The figures explain why. According to the FRSC, total road crashes rose by 9.2 per cent, increasing from 9,570 in 2024 to 10,446 in 2025.
“Total crashes across the country increased by 9.2 per cent, from 9,570 in 2024 to 10,446 in 2025,” Mohammed said.
Serious crashes climbed from 6,131 to 6,772, while minor crashes increased from 907 to 1,066. The number of injured persons also rose from 31,154 in 2024 to 33,400 in 2025, a 7.2 per cent increase.
Despite the growing number of crashes, fatalities declined from 5,421 to 5,289.
The figures suggest that more crash victims are surviving because they are being rescued and treated more effectively. But they also expose a troubling reality: Nigeria continues to produce more road crashes than its emergency response system can sustainably manage.
The cost of risky driving
The FRSC says human behaviour remains the biggest obstacle to safer roads.
During the year, arrests for traffic offences jumped from 453,304 to 581,332, while recorded offences increased from 496,799 to 648,918.
“This upward trend reflects intensified patrol operations, improved surveillance, and a more robust enforcement strategy aimed at promoting road discipline and enhancing overall safety on Nigerian roads,” Mohammed explained.
Road use also expanded considerably. Passenger traffic increased from 45.16 million to 47.47 million, vehicle movement rose to 3.74 million, and commercial transport operators recorded more trips and longer travel distances.
For the FRSC, increased mobility partly explains the rise in crashes, but not their causes.
A dangerous holiday season
The Christmas and New Year travel period reinforced the challenge. Between December 15, 2025, and January 15, 2026, crashes increased from 665 to 687. Fatalities rose from 571 to 597, while injuries increased to 2,522.
However, more people were rescued without injury than the previous festive season.
“These figures demonstrate that while interventions saved lives, risky road user behaviour continues to undermine safety during peak travel periods,” Mohammed said.
Among the worst-affected routes were Jos–Bauchi–Gombe–Darazo–Potiskum, which recorded 49 deaths, Zuba–Kaduna–Zaria with 39 deaths, and Abuja–Lokoja with 28.
“These largely avoidable crashes were primarily caused by speeding, dangerous overtaking, loss of control, tyre burst and brake failure, clear indicators of reckless driving and poor vehicle condition,” the Corps Marshal said.
The data points overwhelmingly to one factor. “Causation analysis remains unequivocal. Speed limit violations accounted for 41 per cent of all identified causes of road traffic crashes in December 2025.
“Speed remains the single greatest threat to life on Nigerian roads.

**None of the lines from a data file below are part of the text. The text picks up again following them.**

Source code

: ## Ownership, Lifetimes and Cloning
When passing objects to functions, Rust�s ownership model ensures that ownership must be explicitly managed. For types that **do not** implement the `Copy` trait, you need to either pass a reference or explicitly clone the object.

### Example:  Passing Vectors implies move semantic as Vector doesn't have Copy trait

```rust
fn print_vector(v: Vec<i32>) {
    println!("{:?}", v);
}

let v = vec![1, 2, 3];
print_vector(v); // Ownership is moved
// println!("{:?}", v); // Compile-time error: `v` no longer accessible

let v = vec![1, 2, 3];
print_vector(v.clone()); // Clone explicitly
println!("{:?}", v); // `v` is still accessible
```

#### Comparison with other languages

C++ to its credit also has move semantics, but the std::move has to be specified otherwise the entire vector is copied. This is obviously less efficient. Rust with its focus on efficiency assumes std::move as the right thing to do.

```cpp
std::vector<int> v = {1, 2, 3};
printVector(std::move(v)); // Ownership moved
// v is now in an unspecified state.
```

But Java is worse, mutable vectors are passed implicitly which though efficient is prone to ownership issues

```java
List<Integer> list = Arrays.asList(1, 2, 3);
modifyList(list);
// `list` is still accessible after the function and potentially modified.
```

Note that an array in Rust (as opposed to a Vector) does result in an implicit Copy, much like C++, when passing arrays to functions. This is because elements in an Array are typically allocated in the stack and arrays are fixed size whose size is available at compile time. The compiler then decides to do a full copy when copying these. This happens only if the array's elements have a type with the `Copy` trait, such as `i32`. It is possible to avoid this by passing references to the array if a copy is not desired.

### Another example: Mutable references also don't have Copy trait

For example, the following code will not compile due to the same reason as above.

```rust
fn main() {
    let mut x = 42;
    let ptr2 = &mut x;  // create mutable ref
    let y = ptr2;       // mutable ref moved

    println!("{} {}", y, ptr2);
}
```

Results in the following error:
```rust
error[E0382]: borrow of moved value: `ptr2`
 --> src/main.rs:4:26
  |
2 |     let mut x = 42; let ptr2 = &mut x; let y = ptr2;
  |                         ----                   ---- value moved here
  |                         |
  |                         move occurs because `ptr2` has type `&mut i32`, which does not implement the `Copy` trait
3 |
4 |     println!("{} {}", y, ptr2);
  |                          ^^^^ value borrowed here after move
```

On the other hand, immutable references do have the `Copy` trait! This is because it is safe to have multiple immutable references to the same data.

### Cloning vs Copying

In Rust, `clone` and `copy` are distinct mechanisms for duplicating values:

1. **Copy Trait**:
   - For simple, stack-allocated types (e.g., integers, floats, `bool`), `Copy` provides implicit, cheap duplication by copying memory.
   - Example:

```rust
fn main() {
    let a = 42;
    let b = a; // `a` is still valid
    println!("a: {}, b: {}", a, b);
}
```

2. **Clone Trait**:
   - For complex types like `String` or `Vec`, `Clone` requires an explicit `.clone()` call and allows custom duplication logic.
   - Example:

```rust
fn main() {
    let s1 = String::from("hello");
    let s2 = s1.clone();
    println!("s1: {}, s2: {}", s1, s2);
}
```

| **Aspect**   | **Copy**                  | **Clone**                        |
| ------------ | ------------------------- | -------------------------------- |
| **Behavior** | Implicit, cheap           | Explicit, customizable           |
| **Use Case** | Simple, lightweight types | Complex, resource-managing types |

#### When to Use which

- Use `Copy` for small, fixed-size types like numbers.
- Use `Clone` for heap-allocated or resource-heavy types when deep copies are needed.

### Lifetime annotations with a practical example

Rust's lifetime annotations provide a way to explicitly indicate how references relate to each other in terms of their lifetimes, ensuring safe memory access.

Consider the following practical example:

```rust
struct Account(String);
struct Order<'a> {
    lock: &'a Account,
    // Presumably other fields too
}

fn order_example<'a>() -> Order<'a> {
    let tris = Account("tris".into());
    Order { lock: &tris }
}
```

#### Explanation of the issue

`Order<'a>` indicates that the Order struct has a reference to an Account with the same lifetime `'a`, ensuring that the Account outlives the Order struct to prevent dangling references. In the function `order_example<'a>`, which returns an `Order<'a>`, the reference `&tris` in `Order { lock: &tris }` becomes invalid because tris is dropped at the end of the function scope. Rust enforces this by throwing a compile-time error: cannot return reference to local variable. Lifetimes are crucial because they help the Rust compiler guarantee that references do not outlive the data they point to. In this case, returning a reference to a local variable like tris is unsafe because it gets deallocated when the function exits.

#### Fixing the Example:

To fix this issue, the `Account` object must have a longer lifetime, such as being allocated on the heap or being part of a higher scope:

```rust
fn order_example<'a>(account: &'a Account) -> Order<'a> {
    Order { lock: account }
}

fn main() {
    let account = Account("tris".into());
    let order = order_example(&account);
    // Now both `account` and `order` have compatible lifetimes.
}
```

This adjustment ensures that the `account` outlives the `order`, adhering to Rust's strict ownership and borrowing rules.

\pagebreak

The data is clear: speed kills, indiscipline sustains crashes, and disciplined enforcement saves lives.”
From rescue to prevention
The FRSC now believes reducing deaths requires preventing crashes before they happen.
For 2026, the corps plans to replace routine patrols with intelligence-led enforcement, aggressively target the “Big Five” traffic offences linked to fatal crashes, strengthen speed management, and shift public education from awareness campaigns to behaviour-change communication.
“The corps will implement the following policy directions as standing operational orders: First, all Commands shall transition from routine patrols to intelligence-led, risk-based enforcement.
“The corps will enforce zero tolerance on the ‘Big Five’ offences responsible for over 70 per cent of fatal and serious crashes: speed violation, dangerous driving, drunk or drug-impaired driving, wrong-way driving, and overloading.”
The 2025 report delivers a clear message. Better emergency response is saving lives after crashes occur. But unless speeding, dangerous driving and poor compliance are addressed, Nigeria will continue to rescue more victims from a growing number of preventable crashes.